Planning your Garden: 3 things to consider
Planning your garden – Start now!
It’s that time again. Time to start planning for your spring and summer gardens. There are a few things to keep in mind while you’re curled up on the couch with seed catalogs and graph paper. This is what helps me while I’m thinking of my garden. Hopefully, it will help you too.

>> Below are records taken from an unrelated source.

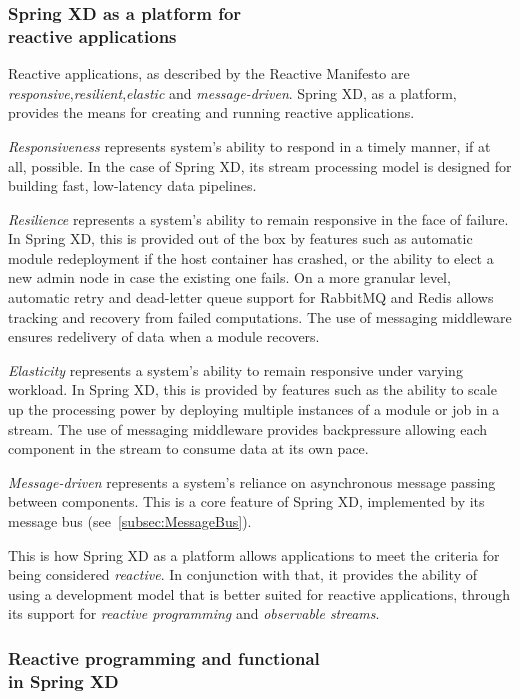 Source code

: \subsubsection {Spring XD as a platform for \\ reactive applications}

Reactive applications, as described by the Reactive Manifesto
\cite{reactive-manifesto} are \emph{responsive},\emph{resilient},\emph{elastic}
and \emph{message-driven}. Spring XD, as a platform, provides the means for creating and
running reactive applications.

\emph{Responsiveness} represents system's ability to respond in a timely manner, if
at all, possible. In the case of Spring XD, its stream processing model is designed
for building fast, low-latency data pipelines.

\emph{Resilience} represents a system's ability to remain responsive in the face of
failure. In Spring XD, this is provided out of the box by features such as automatic
module redeployment if the host container has crashed, or the ability to elect a new
admin node in case the existing one fails. On a more granular level, automatic retry
and dead-letter queue support for RabbitMQ and Redis allows tracking and recovery
from failed computations. The use of messaging middleware ensures redelivery of data
when a module recovers.

\emph{Elasticity} represents a system's ability to remain responsive under varying
workload. In Spring XD, this is provided by features such as the ability to scale up
the processing power by deploying multiple instances of a module or job in a stream.
The use of messaging middleware provides backpressure allowing each component in the
stream to consume data at its own pace.

\emph{Message-driven} represents a system's reliance on \linebreak
asynchronous message passing between components. This is a core
feature of Spring XD, implemented by its message bus (see~\ref{subsec:MessageBus}).

This is how Spring XD as a platform allows applications to meet the criteria for being
considered \emph{reactive}. In conjunction with that, it provides the ability of using
a development model that is better suited for reactive applications, through its support
for \emph{reactive programming} and \emph{observable streams}.

\subsubsection {Reactive programming and functional \\ in Spring XD}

What will you actually use? Plant things you’ll eat, not things you wish you’d eat. Four years ago, I went through one of my favorite cookbooks “The Six Seasons,” and planned my entire garden based on the ingredients needed in the recipes. It helps that this cookbook is divided up by season and veggie, and is written by someone who loves Southern food. Don’t eat veggies? Plant fruit. Or mushrooms. Or herbs. Or flowers made for floral arrangements. Or whatever you think you’ll actually use or eat. Gardening is fun, but it’s also work. It’s going to be a lot easier to take the time to troubleshoot “holes from cabbage moths,” or “wilting tomato leaves,” if you’re excited about the outcome. I’m 90 percent sure that if you don’t want 5 pounds of zucchini or large, bland, bumpy green beans, your neighbor doesn’t want it either.
How much space do you have to plant? I’m a huge fan of starting small and then getting bigger. I started with three four-foot wide buckets at my rented house in 2010. The garden’s grown every year and now I have almost ¼ an acre under cultivation at a home I own with my partner. Having a rough idea of what you want where is a good idea. What plants are your top priority? In my tiny rental yard it was tomatoes and peppers, everything else came second.
What problems did you have in the past? I see a lot of folks who A.) over water, B.) have deficient soil, and C.) don’t have enough sunlight in their garden. But all gardens have all kinds of weird and interesting problems, so you might find any number of funky things happening to and around your plants. Put on your detective hat, make some observations, do some online sleuthing, and share your clues and tentative conclusions with a garden mentor. Assessing and addressing these problems at the beginning of the year can help you and your plants have a successful growing season.